Find and copy every line in the records that includes the string "alternative".

→ **INFORMATION GIVEN**
-*-
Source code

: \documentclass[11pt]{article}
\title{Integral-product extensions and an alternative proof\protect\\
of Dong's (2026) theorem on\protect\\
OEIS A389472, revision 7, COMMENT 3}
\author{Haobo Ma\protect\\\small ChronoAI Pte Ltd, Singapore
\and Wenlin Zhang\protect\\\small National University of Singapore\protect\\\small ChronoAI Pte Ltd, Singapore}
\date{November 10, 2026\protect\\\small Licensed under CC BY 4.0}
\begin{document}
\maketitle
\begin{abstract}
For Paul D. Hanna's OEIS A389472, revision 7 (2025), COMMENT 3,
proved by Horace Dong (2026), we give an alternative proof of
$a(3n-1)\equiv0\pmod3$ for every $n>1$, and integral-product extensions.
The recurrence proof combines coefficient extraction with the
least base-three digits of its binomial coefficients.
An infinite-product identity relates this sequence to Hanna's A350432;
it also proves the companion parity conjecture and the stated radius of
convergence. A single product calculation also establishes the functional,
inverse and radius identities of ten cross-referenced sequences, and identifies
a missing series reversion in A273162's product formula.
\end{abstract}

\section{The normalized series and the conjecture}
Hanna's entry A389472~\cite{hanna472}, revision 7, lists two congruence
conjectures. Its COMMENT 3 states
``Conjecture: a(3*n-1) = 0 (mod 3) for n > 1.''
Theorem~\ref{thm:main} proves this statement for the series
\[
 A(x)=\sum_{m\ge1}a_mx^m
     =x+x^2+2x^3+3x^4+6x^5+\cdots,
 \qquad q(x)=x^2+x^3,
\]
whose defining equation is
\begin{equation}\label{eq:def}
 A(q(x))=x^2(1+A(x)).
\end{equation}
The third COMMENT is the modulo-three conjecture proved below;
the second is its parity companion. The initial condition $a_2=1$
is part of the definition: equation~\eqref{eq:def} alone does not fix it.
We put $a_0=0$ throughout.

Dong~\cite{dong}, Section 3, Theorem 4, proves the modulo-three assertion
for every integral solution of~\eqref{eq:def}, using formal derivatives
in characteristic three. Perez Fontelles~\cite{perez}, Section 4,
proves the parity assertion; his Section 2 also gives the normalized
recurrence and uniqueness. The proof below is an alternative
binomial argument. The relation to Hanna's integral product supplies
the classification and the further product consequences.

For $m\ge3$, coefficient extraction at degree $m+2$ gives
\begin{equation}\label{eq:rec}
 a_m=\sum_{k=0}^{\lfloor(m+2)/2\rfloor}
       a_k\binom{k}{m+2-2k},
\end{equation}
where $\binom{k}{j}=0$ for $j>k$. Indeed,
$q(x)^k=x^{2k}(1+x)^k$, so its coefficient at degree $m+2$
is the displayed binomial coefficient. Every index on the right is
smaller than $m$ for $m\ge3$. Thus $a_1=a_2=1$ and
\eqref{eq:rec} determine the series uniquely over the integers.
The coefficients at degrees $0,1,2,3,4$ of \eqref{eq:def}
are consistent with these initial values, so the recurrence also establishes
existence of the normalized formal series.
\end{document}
-*-
→ **TASK SOLUTION**
\title{Integral-product extensions and an alternative proof\protect\\
proved by Horace Dong (2026), we give an alternative proof of
recurrence and uniqueness. The proof below is an alternative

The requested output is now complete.